= Beginning of Section =

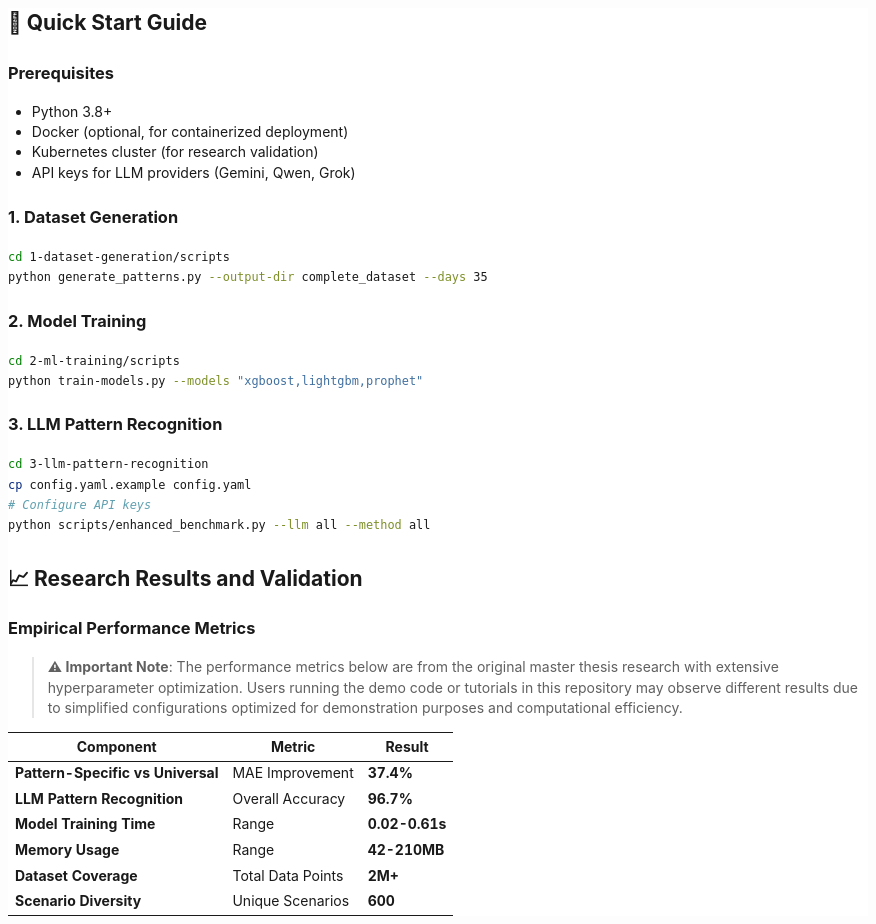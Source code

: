 ## 🚀 Quick Start Guide

### Prerequisites
- Python 3.8+
- Docker (optional, for containerized deployment)
- Kubernetes cluster (for research validation)
- API keys for LLM providers (Gemini, Qwen, Grok)

### 1. Dataset Generation
```bash
cd 1-dataset-generation/scripts
python generate_patterns.py --output-dir complete_dataset --days 35
```

### 2. Model Training
```bash
cd 2-ml-training/scripts
python train-models.py --models "xgboost,lightgbm,prophet"
```

### 3. LLM Pattern Recognition
```bash
cd 3-llm-pattern-recognition
cp config.yaml.example config.yaml
# Configure API keys
python scripts/enhanced_benchmark.py --llm all --method all
```

## 📈 Research Results and Validation

### Empirical Performance Metrics

> **⚠️ Important Note**: The performance metrics below are from the original master thesis research with extensive hyperparameter optimization. Users running the demo code or tutorials in this repository may observe different results due to simplified configurations optimized for demonstration purposes and computational efficiency.

| Component | Metric | Result |
|-----------|--------|--------|
| **Pattern-Specific vs Universal** | MAE Improvement | **37.4%** |
| **LLM Pattern Recognition** | Overall Accuracy | **96.7%** |
| **Model Training Time** | Range | **0.02-0.61s** |
| **Memory Usage** | Range | **42-210MB** |
| **Dataset Coverage** | Total Data Points | **2M+** |
| **Scenario Diversity** | Unique Scenarios | **600** |
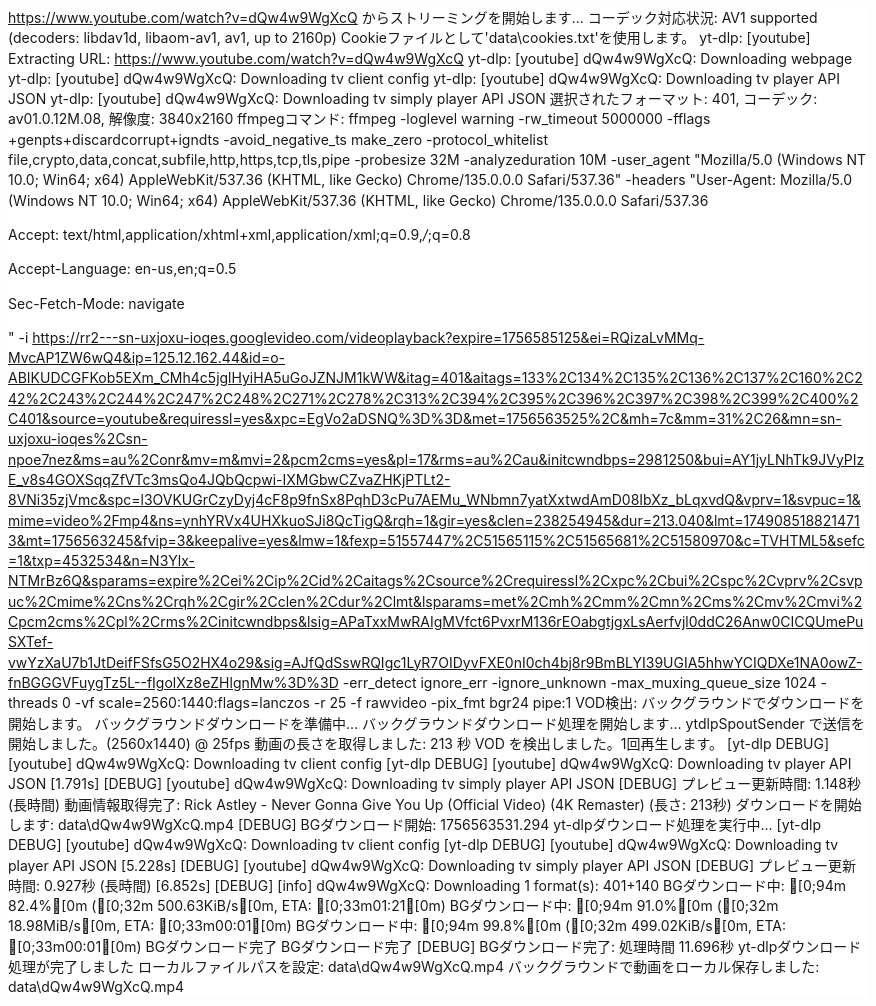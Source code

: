 https://www.youtube.com/watch?v=dQw4w9WgXcQ からストリーミングを開始します...
コーデック対応状況: AV1 supported (decoders: libdav1d, libaom-av1, av1, up to 2160p)
Cookieファイルとして'data\cookies.txt'を使用します。
yt-dlp: [youtube] Extracting URL: https://www.youtube.com/watch?v=dQw4w9WgXcQ
yt-dlp: [youtube] dQw4w9WgXcQ: Downloading webpage
yt-dlp: [youtube] dQw4w9WgXcQ: Downloading tv client config
yt-dlp: [youtube] dQw4w9WgXcQ: Downloading tv player API JSON
yt-dlp: [youtube] dQw4w9WgXcQ: Downloading tv simply player API JSON
選択されたフォーマット: 401, コーデック: av01.0.12M.08, 解像度: 3840x2160
ffmpegコマンド: ffmpeg -loglevel warning -rw_timeout 5000000 -fflags +genpts+discardcorrupt+igndts -avoid_negative_ts make_zero -protocol_whitelist file,crypto,data,concat,subfile,http,https,tcp,tls,pipe -probesize 32M -analyzeduration 10M -user_agent "Mozilla/5.0 (Windows NT 10.0; Win64; x64) AppleWebKit/537.36 (KHTML, like Gecko) Chrome/135.0.0.0 Safari/537.36" -headers "User-Agent: Mozilla/5.0 (Windows NT 10.0; Win64; x64) AppleWebKit/537.36 (KHTML, like Gecko) Chrome/135.0.0.0 Safari/537.36

Accept: text/html,application/xhtml+xml,application/xml;q=0.9,*/*;q=0.8

Accept-Language: en-us,en;q=0.5

Sec-Fetch-Mode: navigate

" -i https://rr2---sn-uxjoxu-ioqes.googlevideo.com/videoplayback?expire=1756585125&ei=RQizaLvMMq-MvcAP1ZW6wQ4&ip=125.12.162.44&id=o-ABIKUDCGFKob5EXm_CMh4c5jglHyiHA5uGoJZNJM1kWW&itag=401&aitags=133%2C134%2C135%2C136%2C137%2C160%2C242%2C243%2C244%2C247%2C248%2C271%2C278%2C313%2C394%2C395%2C396%2C397%2C398%2C399%2C400%2C401&source=youtube&requiressl=yes&xpc=EgVo2aDSNQ%3D%3D&met=1756563525%2C&mh=7c&mm=31%2C26&mn=sn-uxjoxu-ioqes%2Csn-npoe7nez&ms=au%2Conr&mv=m&mvi=2&pcm2cms=yes&pl=17&rms=au%2Cau&initcwndbps=2981250&bui=AY1jyLNhTk9JVyPIzE_v8s4GOXSqqZfVTc3msQo4JQbQcpwi-IXMGbwCZvaZHKjPTLt2-8VNi35zjVmc&spc=l3OVKUGrCzyDyj4cF8p9fnSx8PqhD3cPu7AEMu_WNbmn7yatXxtwdAmD08IbXz_bLqxvdQ&vprv=1&svpuc=1&mime=video%2Fmp4&ns=ynhYRVx4UHXkuoSJi8QcTigQ&rqh=1&gir=yes&clen=238254945&dur=213.040&lmt=1749085188214713&mt=1756563245&fvip=3&keepalive=yes&lmw=1&fexp=51557447%2C51565115%2C51565681%2C51580970&c=TVHTML5&sefc=1&txp=4532534&n=N3Ylx-NTMrBz6Q&sparams=expire%2Cei%2Cip%2Cid%2Caitags%2Csource%2Crequiressl%2Cxpc%2Cbui%2Cspc%2Cvprv%2Csvpuc%2Cmime%2Cns%2Crqh%2Cgir%2Cclen%2Cdur%2Clmt&lsparams=met%2Cmh%2Cmm%2Cmn%2Cms%2Cmv%2Cmvi%2Cpcm2cms%2Cpl%2Crms%2Cinitcwndbps&lsig=APaTxxMwRAIgMVfct6PvxrM136rEOabgtjgxLsAerfvjl0ddC26Anw0CICQUmePuSXTef-vwYzXaU7b1JtDeifFSfsG5O2HX4o29&sig=AJfQdSswRQIgc1LyR7OIDyvFXE0nI0ch4bj8r9BmBLYI39UGIA5hhwYCIQDXe1NA0owZ-fnBGGGVFuygTz5L--fIgolXz8eZHlgnMw%3D%3D -err_detect ignore_err -ignore_unknown -max_muxing_queue_size 1024 -threads 0 -vf scale=2560:1440:flags=lanczos -r 25 -f rawvideo -pix_fmt bgr24 pipe:1
VOD検出: バックグラウンドでダウンロードを開始します。
バックグラウンドダウンロードを準備中...
バックグラウンドダウンロード処理を開始します...
ytdlpSpoutSender で送信を開始しました。(2560x1440) @ 25fps
動画の長さを取得しました: 213 秒
VOD を検出しました。1回再生します。
[yt-dlp DEBUG] [youtube] dQw4w9WgXcQ: Downloading tv client config
[yt-dlp DEBUG] [youtube] dQw4w9WgXcQ: Downloading tv player API JSON
[1.791s] [DEBUG] [youtube] dQw4w9WgXcQ: Downloading tv simply player API JSON
[DEBUG] プレビュー更新時間: 1.148秒 (長時間)
動画情報取得完了: Rick Astley - Never Gonna Give You Up (Official Video) (4K Remaster) (長さ: 213秒)
ダウンロードを開始します: data\dQw4w9WgXcQ.mp4
[DEBUG] BGダウンロード開始: 1756563531.294
yt-dlpダウンロード処理を実行中...
[yt-dlp DEBUG] [youtube] dQw4w9WgXcQ: Downloading tv client config
[yt-dlp DEBUG] [youtube] dQw4w9WgXcQ: Downloading tv player API JSON
[5.228s] [DEBUG] [youtube] dQw4w9WgXcQ: Downloading tv simply player API JSON
[DEBUG] プレビュー更新時間: 0.927秒 (長時間)
[6.852s] [DEBUG] [info] dQw4w9WgXcQ: Downloading 1 format(s): 401+140
BGダウンロード中: [0;94m 82.4%[0m ([0;32m 500.63KiB/s[0m, ETA: [0;33m01:21[0m)
BGダウンロード中: [0;94m 91.0%[0m ([0;32m  18.98MiB/s[0m, ETA: [0;33m00:01[0m)
BGダウンロード中: [0;94m 99.8%[0m ([0;32m 499.02KiB/s[0m, ETA: [0;33m00:01[0m)
BGダウンロード完了
BGダウンロード完了
[DEBUG] BGダウンロード完了: 処理時間 11.696秒
yt-dlpダウンロード処理が完了しました
ローカルファイルパスを設定: data\dQw4w9WgXcQ.mp4
バックグラウンドで動画をローカル保存しました: data\dQw4w9WgXcQ.mp4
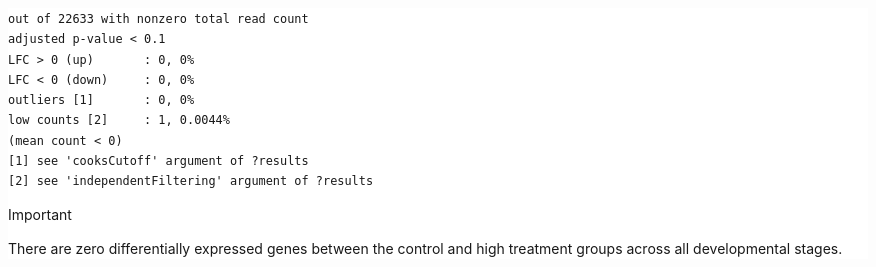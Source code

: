
    out of 22633 with nonzero total read count
    adjusted p-value < 0.1
    LFC > 0 (up)       : 0, 0%
    LFC < 0 (down)     : 0, 0%
    outliers [1]       : 0, 0%
    low counts [2]     : 1, 0.0044%
    (mean count < 0)
    [1] see 'cooksCutoff' argument of ?results
    [2] see 'independentFiltering' argument of ?results

> [!IMPORTANT]
>
> There are zero differentially expressed genes between the control and
> high treatment groups across all developmental stages.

= End of Section =

Beginning with the first line of the material above, please output each line exactly through the line that contains "Range | **42-210MB** |", and only those, leaving out pictures.

Source code

: ## 🚀 Quick Start Guide

### Prerequisites
- Python 3.8+
- Docker (optional, for containerized deployment)
- Kubernetes cluster (for research validation)
- API keys for LLM providers (Gemini, Qwen, Grok)

### 1. Dataset Generation
```bash
cd 1-dataset-generation/scripts
python generate_patterns.py --output-dir complete_dataset --days 35
```

### 2. Model Training
```bash
cd 2-ml-training/scripts
python train-models.py --models "xgboost,lightgbm,prophet"
```

### 3. LLM Pattern Recognition
```bash
cd 3-llm-pattern-recognition
cp config.yaml.example config.yaml
# Configure API keys
python scripts/enhanced_benchmark.py --llm all --method all
```

## 📈 Research Results and Validation

### Empirical Performance Metrics

> **⚠️ Important Note**: The performance metrics below are from the original master thesis research with extensive hyperparameter optimization. Users running the demo code or tutorials in this repository may observe different results due to simplified configurations optimized for demonstration purposes and computational efficiency.

| Component | Metric | Result |
|-----------|--------|--------|
| **Pattern-Specific vs Universal** | MAE Improvement | **37.4%** |
| **LLM Pattern Recognition** | Overall Accuracy | **96.7%** |
| **Model Training Time** | Range | **0.02-0.61s** |
| **Memory Usage** | Range | **42-210MB** |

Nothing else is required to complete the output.